───── EXTRACTED MATERIAL

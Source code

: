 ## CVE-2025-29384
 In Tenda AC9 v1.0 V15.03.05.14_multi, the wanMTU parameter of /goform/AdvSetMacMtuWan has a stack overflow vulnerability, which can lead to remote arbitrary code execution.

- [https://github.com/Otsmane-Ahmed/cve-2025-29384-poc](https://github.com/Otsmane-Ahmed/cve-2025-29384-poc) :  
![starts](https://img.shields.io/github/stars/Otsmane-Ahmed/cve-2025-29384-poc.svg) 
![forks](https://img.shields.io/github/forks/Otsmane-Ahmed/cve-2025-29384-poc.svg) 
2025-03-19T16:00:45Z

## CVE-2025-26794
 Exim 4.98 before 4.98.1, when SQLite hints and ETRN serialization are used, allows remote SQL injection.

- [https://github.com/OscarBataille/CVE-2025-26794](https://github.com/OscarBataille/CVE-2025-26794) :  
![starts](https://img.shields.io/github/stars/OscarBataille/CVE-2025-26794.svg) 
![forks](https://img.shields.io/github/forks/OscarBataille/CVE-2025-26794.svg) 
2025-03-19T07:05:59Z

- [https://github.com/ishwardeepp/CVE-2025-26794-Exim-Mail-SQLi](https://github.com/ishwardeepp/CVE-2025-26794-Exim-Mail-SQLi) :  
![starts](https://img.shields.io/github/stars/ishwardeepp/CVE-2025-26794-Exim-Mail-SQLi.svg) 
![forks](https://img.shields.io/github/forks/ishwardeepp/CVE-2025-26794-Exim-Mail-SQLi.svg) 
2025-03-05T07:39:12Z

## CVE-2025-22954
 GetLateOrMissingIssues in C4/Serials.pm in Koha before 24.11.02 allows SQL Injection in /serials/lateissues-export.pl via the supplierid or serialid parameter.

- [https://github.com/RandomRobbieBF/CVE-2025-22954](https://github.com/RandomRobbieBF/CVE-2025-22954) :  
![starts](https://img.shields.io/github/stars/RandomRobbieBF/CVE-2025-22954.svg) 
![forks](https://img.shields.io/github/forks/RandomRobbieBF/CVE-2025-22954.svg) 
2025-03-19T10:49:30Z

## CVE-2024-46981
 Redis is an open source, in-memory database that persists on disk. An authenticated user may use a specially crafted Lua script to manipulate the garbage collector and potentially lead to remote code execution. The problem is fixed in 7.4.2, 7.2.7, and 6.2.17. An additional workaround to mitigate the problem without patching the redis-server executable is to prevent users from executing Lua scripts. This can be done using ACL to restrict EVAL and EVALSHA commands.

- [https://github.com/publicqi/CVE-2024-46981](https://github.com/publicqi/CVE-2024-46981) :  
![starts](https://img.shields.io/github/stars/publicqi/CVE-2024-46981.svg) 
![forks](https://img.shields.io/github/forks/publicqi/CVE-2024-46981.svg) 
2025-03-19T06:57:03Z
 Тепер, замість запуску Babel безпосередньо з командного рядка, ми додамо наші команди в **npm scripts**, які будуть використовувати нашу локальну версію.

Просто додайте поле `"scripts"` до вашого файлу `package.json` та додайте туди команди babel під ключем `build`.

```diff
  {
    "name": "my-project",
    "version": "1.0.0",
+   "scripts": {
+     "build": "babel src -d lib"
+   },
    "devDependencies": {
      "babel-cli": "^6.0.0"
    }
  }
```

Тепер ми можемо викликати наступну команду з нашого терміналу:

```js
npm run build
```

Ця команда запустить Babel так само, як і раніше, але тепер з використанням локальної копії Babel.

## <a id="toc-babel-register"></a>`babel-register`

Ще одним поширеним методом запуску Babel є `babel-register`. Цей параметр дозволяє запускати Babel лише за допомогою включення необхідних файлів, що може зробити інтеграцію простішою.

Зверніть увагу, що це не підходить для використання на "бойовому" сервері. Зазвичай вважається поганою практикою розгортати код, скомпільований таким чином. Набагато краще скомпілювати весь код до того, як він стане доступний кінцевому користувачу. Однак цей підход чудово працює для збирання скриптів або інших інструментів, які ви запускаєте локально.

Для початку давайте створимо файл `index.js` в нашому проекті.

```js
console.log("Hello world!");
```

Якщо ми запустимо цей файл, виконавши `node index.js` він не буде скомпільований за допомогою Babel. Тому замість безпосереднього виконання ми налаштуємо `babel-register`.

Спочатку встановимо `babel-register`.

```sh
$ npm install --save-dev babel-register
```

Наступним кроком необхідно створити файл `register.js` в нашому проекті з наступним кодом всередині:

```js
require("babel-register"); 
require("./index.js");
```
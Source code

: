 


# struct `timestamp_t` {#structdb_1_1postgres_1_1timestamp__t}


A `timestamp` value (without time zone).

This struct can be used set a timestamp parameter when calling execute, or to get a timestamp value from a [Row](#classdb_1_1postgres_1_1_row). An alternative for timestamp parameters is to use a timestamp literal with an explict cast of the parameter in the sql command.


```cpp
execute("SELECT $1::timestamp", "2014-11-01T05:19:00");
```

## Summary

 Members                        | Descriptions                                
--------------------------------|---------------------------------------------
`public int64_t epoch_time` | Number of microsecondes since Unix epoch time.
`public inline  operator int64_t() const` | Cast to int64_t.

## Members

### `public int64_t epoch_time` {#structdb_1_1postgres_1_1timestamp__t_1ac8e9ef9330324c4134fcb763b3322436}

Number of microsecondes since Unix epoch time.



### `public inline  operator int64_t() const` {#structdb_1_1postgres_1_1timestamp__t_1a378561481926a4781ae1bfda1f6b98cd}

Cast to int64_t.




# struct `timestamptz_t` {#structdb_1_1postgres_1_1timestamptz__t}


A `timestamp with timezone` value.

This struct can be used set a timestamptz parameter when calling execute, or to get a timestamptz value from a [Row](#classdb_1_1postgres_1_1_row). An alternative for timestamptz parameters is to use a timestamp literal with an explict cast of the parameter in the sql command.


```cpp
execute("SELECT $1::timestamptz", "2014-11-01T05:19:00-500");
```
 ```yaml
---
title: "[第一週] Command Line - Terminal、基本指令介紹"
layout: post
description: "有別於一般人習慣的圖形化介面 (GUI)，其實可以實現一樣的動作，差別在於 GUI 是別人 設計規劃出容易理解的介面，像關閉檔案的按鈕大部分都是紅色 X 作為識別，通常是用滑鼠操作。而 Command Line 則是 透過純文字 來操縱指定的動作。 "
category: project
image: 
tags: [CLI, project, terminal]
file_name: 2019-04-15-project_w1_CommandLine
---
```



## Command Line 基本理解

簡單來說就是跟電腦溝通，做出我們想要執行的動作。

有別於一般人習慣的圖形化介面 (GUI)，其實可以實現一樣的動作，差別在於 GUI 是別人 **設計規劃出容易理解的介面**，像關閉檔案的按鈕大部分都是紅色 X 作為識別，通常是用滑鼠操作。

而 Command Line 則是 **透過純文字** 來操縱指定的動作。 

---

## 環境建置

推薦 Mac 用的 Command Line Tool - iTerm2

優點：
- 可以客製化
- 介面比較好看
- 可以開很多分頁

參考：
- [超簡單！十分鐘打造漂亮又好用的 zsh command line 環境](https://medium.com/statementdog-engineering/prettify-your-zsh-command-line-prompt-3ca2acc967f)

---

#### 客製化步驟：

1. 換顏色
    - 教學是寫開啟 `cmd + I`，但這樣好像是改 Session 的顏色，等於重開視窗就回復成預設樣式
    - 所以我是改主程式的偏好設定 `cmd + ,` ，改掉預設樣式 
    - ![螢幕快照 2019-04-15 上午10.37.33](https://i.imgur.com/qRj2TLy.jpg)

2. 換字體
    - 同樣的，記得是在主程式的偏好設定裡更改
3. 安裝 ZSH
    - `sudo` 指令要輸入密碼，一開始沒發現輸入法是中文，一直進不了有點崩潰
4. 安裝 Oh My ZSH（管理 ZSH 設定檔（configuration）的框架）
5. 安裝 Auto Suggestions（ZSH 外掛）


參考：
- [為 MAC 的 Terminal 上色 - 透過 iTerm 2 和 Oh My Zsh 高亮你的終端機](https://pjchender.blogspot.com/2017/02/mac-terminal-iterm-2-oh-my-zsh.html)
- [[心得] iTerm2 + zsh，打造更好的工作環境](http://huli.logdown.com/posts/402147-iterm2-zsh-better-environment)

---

──────────

(REQUIRED ACTION):
Reading through the material above, work out how many lines include "execute", then state that number alone.

(YOUR RESPONSE):
4